Work instructions:
Look through the data that follows and work out how many lines contain the string "Integração". Nothing but that number should be given.

(Source material begins)

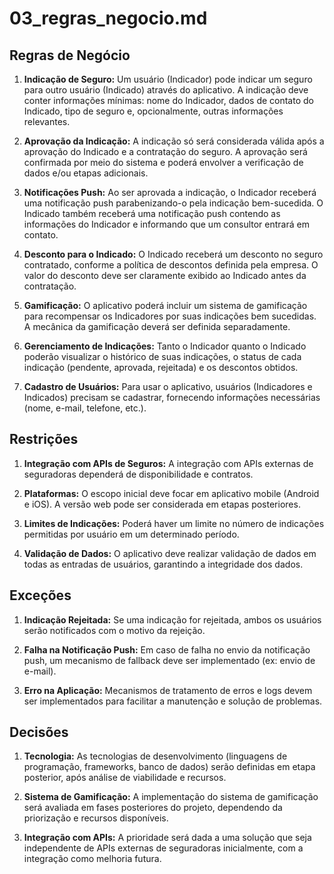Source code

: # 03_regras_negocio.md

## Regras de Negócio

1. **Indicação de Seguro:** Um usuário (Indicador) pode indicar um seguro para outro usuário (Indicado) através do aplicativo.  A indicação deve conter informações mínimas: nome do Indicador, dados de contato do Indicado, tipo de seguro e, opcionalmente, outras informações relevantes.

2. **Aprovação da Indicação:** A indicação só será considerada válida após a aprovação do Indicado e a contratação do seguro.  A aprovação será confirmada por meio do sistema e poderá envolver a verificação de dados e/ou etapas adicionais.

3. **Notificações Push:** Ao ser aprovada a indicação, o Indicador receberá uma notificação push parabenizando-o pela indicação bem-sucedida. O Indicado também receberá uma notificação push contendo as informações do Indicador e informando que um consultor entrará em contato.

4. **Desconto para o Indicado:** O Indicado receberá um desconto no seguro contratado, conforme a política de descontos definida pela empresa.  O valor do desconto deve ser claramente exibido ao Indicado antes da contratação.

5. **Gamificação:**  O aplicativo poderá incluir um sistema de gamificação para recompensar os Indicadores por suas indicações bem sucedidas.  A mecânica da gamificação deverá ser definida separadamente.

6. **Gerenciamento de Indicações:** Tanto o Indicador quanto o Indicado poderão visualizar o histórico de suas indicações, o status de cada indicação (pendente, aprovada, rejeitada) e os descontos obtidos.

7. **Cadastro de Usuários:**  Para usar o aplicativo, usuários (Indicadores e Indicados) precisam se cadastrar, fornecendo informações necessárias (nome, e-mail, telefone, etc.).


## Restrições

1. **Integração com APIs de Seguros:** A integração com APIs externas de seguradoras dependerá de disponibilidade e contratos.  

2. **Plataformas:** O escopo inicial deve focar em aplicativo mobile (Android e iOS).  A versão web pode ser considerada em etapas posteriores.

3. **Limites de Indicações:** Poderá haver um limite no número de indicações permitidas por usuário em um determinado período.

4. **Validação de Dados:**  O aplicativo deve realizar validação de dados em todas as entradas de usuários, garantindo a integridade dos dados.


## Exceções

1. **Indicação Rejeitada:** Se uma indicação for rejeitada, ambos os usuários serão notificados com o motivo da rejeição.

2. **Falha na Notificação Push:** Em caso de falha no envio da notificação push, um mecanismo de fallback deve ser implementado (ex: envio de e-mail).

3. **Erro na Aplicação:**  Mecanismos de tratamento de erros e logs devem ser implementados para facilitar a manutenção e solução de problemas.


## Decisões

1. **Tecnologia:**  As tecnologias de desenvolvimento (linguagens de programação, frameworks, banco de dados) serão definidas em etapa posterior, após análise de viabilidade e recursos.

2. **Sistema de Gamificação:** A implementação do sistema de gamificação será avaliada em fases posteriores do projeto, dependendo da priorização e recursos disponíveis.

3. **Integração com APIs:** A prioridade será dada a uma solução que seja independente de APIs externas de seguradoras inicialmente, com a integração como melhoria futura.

(Source material ends)
(Source material begins)

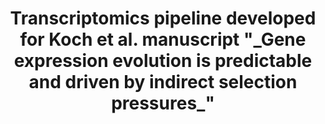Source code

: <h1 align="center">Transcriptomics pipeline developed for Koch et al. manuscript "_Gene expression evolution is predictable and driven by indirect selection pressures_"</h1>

(Source material ends)

Solution:
2